Whenever a line in the data below includes the string "building", copy it out.

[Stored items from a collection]
--------------------
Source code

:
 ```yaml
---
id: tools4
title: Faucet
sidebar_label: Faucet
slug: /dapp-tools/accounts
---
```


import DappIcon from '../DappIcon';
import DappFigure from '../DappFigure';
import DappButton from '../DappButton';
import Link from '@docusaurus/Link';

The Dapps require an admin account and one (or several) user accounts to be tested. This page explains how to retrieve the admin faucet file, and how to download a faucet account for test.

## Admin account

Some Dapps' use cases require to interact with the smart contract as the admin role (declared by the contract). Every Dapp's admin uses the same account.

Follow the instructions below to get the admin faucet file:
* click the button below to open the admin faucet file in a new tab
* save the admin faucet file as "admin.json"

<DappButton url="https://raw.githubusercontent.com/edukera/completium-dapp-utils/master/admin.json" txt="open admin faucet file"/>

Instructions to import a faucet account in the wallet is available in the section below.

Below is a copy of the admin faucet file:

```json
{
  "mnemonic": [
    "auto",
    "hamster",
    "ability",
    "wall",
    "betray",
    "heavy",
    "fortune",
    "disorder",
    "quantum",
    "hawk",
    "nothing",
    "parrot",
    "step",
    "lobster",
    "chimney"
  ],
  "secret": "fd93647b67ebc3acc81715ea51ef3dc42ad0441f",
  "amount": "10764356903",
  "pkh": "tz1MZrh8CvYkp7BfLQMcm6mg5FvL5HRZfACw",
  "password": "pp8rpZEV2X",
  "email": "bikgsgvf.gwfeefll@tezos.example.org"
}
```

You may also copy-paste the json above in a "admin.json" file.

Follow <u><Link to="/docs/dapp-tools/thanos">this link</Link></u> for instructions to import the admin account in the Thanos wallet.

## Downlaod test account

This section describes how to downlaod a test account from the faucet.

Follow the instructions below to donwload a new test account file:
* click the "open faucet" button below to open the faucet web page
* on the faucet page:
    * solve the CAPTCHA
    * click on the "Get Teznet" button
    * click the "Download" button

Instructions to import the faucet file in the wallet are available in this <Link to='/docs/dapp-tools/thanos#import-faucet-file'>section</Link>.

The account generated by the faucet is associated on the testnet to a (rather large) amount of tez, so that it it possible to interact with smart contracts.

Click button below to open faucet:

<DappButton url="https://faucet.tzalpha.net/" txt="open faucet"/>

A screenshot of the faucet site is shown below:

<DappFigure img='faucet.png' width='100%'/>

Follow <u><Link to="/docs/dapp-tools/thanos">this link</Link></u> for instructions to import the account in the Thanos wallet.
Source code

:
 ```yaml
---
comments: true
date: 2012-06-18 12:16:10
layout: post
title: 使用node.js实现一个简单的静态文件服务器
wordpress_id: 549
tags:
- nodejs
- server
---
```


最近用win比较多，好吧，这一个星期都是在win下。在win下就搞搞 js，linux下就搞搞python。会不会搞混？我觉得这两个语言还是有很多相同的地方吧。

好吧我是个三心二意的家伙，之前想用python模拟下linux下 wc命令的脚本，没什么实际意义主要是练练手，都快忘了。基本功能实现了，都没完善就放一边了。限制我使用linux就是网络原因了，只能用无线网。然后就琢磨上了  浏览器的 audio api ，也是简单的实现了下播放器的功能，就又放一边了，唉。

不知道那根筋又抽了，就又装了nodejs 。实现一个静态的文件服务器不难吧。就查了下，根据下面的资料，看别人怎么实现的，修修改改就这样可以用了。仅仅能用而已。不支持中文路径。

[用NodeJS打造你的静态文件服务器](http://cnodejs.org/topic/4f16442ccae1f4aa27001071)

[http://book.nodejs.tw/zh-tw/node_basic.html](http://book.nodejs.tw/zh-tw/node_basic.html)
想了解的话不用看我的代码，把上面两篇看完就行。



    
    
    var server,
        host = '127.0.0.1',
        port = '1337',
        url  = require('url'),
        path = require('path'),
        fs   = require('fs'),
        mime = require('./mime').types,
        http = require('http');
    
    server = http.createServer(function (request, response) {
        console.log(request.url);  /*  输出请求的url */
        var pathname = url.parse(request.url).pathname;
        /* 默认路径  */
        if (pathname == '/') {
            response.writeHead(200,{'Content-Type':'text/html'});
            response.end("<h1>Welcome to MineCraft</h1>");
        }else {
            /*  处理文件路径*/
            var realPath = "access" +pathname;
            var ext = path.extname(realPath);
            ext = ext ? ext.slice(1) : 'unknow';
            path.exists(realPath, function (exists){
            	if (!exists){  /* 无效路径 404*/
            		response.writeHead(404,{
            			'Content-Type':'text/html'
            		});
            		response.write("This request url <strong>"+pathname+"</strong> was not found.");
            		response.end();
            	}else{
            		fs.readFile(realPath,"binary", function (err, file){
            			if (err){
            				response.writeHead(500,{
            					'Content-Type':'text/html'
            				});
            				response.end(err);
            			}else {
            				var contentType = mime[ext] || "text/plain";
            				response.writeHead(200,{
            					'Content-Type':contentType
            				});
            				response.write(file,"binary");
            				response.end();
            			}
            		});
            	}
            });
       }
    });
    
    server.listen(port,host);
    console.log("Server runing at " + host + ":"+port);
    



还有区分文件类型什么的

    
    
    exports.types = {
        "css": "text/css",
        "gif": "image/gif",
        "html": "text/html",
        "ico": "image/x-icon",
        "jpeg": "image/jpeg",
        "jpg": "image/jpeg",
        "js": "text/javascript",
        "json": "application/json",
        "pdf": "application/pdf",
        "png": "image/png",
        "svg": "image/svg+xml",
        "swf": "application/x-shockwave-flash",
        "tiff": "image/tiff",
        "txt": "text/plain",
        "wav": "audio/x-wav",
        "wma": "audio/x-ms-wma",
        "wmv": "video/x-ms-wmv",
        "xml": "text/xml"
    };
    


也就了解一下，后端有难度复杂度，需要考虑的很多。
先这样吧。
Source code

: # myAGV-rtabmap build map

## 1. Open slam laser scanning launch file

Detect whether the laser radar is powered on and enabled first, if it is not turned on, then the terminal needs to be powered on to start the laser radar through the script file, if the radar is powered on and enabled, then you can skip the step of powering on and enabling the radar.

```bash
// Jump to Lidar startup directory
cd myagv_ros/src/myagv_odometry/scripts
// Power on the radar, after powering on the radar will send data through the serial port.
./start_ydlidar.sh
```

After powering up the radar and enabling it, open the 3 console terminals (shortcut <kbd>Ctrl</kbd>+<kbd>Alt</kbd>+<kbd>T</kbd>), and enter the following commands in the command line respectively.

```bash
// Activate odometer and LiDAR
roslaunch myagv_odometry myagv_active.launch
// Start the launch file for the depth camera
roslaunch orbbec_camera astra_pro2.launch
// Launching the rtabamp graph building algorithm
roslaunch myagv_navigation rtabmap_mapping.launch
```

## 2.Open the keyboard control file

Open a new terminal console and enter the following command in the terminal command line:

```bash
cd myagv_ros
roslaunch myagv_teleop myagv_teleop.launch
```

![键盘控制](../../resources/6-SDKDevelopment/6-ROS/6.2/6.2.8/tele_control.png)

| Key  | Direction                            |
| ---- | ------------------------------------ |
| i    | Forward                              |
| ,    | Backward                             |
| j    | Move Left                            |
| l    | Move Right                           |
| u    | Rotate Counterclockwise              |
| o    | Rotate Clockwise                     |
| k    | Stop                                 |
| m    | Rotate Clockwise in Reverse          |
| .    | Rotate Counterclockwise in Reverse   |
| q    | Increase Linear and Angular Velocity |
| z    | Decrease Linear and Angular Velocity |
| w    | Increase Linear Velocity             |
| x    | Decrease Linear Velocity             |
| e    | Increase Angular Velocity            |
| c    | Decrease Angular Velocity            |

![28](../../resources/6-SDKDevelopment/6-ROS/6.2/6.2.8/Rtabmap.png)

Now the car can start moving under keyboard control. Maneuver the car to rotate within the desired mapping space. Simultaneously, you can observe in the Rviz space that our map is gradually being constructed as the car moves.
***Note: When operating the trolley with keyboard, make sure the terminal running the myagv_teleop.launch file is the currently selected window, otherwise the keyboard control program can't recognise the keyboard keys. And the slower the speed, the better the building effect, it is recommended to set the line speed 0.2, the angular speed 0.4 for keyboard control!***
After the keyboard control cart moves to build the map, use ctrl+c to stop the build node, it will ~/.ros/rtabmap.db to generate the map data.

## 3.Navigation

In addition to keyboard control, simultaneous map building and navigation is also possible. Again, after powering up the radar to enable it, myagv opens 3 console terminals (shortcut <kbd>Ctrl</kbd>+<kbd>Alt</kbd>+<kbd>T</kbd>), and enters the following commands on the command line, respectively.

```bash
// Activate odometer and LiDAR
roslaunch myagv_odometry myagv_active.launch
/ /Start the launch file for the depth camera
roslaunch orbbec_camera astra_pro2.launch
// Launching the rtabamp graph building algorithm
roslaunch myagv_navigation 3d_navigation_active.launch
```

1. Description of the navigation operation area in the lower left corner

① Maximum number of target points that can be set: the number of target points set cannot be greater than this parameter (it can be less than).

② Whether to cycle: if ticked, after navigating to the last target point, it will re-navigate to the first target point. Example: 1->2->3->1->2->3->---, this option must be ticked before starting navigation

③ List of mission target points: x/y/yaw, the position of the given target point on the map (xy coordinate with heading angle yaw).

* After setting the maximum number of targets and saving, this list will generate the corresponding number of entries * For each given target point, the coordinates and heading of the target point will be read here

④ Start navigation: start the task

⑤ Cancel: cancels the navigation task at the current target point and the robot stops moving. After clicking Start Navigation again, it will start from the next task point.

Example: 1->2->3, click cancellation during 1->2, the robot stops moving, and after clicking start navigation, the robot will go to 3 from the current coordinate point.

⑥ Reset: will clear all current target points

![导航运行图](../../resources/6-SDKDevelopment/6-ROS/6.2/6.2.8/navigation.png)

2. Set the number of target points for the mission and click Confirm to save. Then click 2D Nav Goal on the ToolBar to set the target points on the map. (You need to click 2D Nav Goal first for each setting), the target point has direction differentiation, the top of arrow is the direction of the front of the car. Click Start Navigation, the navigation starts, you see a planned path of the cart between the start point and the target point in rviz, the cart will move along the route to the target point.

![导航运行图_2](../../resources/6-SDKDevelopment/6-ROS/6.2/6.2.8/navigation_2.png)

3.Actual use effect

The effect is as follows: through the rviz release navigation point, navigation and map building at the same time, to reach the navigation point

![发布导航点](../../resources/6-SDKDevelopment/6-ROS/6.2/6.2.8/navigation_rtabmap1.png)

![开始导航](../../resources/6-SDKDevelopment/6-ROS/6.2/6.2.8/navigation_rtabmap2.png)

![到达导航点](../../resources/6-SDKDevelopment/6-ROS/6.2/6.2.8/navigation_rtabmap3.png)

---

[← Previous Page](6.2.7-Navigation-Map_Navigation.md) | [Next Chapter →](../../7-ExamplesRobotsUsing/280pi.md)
--------------------
[EXERCISE RESPONSE]
// Launching the rtabamp graph building algorithm
***Note: When operating the trolley with keyboard, make sure the terminal running the myagv_teleop.launch file is the currently selected window, otherwise the keyboard control program can't recognise the keyboard keys. And the slower the speed, the better the building effect, it is recommended to set the line speed 0.2, the angular speed 0.4 for keyboard control!***
In addition to keyboard control, simultaneous map building and navigation is also possible. Again, after powering up the radar to enable it, myagv opens 3 console terminals (shortcut <kbd>Ctrl</kbd>+<kbd>Alt</kbd>+<kbd>T</kbd>), and enters the following commands on the command line, respectively.
// Launching the rtabamp graph building algorithm
The effect is as follows: through the rviz release navigation point, navigation and map building at the same time, to reach the navigation point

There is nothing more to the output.